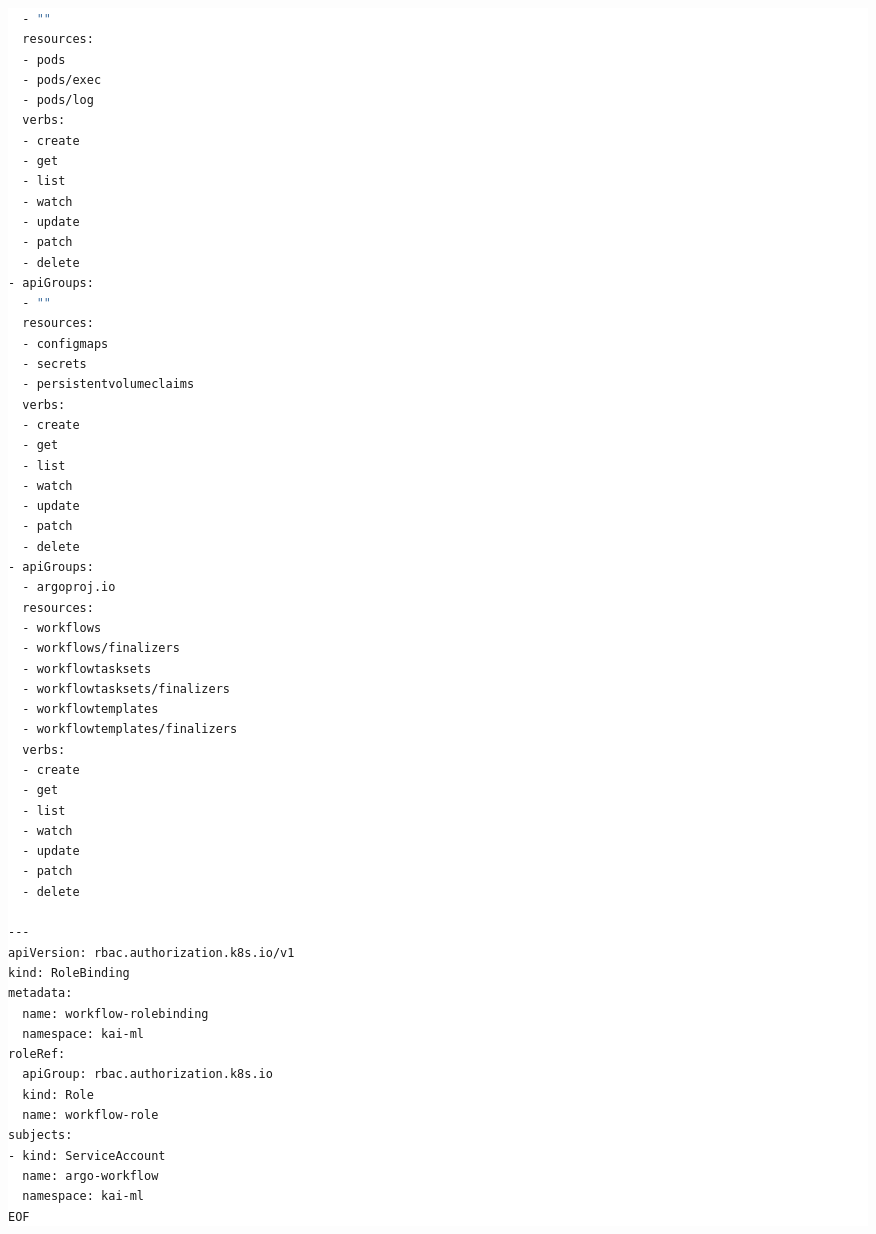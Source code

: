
 ```bash
  - ""
  resources:
  - pods
  - pods/exec
  - pods/log
  verbs:
  - create
  - get
  - list
  - watch
  - update
  - patch
  - delete
- apiGroups:
  - ""
  resources:
  - configmaps
  - secrets
  - persistentvolumeclaims
  verbs:
  - create
  - get
  - list
  - watch
  - update
  - patch
  - delete
- apiGroups:
  - argoproj.io
  resources:
  - workflows
  - workflows/finalizers
  - workflowtasksets
  - workflowtasksets/finalizers
  - workflowtemplates
  - workflowtemplates/finalizers
  verbs:
  - create
  - get
  - list
  - watch
  - update
  - patch
  - delete

---
apiVersion: rbac.authorization.k8s.io/v1
kind: RoleBinding
metadata:
  name: workflow-rolebinding
  namespace: kai-ml
roleRef:
  apiGroup: rbac.authorization.k8s.io
  kind: Role
  name: workflow-role
subjects:
- kind: ServiceAccount
  name: argo-workflow
  namespace: kai-ml
EOF
```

==*==

[YOUR OBJECTIVE] In the copy, include no pictures; transcribe every record above verbatim.

[WRITTEN REPLY]
Source code

:
 ```bash
  - ""
  resources:
  - pods
  - pods/exec
  - pods/log
  verbs:
  - create
  - get
  - list
  - watch
  - update
  - patch
  - delete
- apiGroups:
  - ""
  resources:
  - configmaps
  - secrets
  - persistentvolumeclaims
  verbs:
  - create
  - get
  - list
  - watch
  - update
  - patch
  - delete
- apiGroups:
  - argoproj.io
  resources:
  - workflows
  - workflows/finalizers
  - workflowtasksets
  - workflowtasksets/finalizers
  - workflowtemplates
  - workflowtemplates/finalizers
  verbs:
  - create
  - get
  - list
  - watch
  - update
  - patch
  - delete

---
apiVersion: rbac.authorization.k8s.io/v1
kind: RoleBinding
metadata:
  name: workflow-rolebinding
  namespace: kai-ml
roleRef:
  apiGroup: rbac.authorization.k8s.io
  kind: Role
  name: workflow-role
subjects:
- kind: ServiceAccount
  name: argo-workflow
  namespace: kai-ml
EOF
```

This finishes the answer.